Source texts of formatted documents -
────────────────────────────────────────

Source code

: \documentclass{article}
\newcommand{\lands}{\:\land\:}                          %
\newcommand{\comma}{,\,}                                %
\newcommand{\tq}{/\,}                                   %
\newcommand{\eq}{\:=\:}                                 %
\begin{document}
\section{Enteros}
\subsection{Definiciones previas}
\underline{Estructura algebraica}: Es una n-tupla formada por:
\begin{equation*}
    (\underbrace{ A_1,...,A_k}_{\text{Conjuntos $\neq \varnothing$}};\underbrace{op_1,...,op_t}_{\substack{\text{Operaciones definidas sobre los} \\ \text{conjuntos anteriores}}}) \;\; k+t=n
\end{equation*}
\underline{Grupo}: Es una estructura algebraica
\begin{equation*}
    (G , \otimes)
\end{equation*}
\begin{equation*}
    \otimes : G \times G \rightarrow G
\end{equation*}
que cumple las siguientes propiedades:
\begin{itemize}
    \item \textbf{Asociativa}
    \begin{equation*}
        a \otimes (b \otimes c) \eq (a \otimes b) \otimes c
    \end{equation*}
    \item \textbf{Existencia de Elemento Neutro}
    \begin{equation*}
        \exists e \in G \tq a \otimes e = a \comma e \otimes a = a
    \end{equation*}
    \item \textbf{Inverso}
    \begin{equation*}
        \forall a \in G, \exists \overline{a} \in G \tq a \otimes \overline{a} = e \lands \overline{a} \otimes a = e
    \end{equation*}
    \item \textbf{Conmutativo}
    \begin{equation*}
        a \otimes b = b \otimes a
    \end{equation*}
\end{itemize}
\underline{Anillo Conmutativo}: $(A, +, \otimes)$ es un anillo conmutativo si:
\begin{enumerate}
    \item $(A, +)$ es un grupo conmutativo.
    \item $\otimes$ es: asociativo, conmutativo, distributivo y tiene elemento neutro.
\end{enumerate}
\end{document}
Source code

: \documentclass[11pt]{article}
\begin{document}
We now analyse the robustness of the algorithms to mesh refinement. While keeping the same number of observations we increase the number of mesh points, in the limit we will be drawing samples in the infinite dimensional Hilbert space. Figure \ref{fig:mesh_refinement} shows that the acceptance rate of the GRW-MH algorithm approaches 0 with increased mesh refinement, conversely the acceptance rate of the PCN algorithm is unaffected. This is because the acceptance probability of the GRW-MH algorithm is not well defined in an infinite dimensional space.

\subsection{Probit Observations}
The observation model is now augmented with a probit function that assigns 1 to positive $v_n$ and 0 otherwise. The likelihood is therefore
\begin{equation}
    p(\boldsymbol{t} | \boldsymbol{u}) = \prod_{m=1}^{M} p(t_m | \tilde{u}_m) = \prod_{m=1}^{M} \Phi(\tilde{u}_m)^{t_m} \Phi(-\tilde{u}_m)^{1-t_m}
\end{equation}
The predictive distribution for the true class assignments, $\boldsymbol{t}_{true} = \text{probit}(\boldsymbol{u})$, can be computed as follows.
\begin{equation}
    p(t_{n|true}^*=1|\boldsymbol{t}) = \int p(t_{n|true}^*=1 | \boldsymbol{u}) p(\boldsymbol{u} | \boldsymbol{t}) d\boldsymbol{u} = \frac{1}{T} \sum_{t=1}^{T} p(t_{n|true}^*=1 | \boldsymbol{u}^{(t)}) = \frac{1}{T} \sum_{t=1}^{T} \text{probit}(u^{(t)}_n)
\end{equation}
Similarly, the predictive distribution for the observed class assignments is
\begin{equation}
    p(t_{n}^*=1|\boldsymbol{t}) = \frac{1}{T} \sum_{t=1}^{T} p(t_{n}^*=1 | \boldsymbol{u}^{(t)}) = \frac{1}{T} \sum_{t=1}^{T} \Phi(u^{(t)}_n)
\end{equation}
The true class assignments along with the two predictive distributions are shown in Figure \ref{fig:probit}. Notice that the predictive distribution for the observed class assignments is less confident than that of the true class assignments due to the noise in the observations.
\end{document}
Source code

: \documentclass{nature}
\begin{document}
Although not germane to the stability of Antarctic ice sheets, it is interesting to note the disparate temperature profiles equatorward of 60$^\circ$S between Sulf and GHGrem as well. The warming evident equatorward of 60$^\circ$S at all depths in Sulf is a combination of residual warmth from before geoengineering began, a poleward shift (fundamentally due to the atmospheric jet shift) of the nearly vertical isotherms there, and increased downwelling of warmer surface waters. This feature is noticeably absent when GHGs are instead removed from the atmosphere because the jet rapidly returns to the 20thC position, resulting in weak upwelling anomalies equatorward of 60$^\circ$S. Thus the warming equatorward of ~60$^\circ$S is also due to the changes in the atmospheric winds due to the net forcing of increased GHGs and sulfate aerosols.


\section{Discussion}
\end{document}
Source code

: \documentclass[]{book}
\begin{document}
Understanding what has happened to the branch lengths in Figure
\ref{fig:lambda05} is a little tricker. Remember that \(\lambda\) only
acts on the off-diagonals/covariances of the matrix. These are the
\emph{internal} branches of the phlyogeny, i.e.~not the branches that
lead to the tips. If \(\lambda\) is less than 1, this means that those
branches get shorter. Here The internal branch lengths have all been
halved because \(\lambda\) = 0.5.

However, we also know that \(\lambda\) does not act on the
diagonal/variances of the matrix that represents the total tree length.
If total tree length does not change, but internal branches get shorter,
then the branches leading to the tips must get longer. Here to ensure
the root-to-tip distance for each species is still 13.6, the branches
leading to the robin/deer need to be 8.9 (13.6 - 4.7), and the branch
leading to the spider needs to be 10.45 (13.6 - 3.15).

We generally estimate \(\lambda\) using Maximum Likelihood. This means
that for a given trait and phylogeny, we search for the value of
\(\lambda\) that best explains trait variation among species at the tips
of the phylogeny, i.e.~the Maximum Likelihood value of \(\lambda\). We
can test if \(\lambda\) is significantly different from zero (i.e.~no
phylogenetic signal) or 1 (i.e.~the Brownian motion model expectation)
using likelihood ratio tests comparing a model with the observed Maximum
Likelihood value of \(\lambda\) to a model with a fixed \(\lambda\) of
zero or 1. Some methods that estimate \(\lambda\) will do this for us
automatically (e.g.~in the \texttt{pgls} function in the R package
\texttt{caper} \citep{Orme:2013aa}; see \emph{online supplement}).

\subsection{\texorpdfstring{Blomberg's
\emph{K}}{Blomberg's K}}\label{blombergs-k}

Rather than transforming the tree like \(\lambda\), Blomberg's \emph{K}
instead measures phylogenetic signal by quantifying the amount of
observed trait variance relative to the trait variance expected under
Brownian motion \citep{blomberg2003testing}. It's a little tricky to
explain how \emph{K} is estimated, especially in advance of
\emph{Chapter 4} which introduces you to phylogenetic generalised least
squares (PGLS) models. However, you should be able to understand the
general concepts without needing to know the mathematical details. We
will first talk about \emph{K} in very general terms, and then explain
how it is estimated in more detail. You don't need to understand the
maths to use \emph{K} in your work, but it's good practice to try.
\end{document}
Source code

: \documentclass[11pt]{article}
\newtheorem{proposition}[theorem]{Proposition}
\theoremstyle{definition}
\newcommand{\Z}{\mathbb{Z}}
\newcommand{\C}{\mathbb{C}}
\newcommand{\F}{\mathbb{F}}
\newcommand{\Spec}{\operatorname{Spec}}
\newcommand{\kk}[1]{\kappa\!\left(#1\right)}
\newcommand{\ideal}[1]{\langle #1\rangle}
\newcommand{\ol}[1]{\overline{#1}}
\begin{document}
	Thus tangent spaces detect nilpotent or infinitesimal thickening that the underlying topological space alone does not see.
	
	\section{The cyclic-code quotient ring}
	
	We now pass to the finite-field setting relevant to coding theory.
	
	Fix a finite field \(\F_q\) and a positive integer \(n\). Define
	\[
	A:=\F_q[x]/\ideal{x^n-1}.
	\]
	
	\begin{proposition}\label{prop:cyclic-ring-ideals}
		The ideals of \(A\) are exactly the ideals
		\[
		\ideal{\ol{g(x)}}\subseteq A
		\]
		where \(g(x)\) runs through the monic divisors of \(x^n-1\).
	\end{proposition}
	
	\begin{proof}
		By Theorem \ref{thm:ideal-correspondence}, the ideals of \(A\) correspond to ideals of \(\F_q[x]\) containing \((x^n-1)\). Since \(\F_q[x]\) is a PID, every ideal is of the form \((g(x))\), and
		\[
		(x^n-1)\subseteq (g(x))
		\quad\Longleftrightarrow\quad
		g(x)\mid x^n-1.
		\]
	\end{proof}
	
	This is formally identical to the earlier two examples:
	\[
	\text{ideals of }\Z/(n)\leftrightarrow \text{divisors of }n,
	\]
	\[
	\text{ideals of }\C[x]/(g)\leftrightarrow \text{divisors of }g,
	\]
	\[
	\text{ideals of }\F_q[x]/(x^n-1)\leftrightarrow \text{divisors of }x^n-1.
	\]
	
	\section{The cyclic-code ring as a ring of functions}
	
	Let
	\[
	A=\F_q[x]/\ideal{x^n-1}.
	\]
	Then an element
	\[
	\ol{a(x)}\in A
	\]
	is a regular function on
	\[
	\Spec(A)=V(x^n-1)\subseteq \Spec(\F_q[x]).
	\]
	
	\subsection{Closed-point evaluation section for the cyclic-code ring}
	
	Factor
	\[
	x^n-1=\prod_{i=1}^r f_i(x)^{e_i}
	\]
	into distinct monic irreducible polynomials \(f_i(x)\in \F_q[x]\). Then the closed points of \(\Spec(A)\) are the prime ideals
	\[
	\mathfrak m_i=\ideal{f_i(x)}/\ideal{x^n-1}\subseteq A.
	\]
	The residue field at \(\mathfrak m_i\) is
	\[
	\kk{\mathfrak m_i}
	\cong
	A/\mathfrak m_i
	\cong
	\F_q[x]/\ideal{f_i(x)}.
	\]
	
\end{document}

────────────────────────────────────────

Tally the lines of the entries that carry the word "monic" and say only that number.

2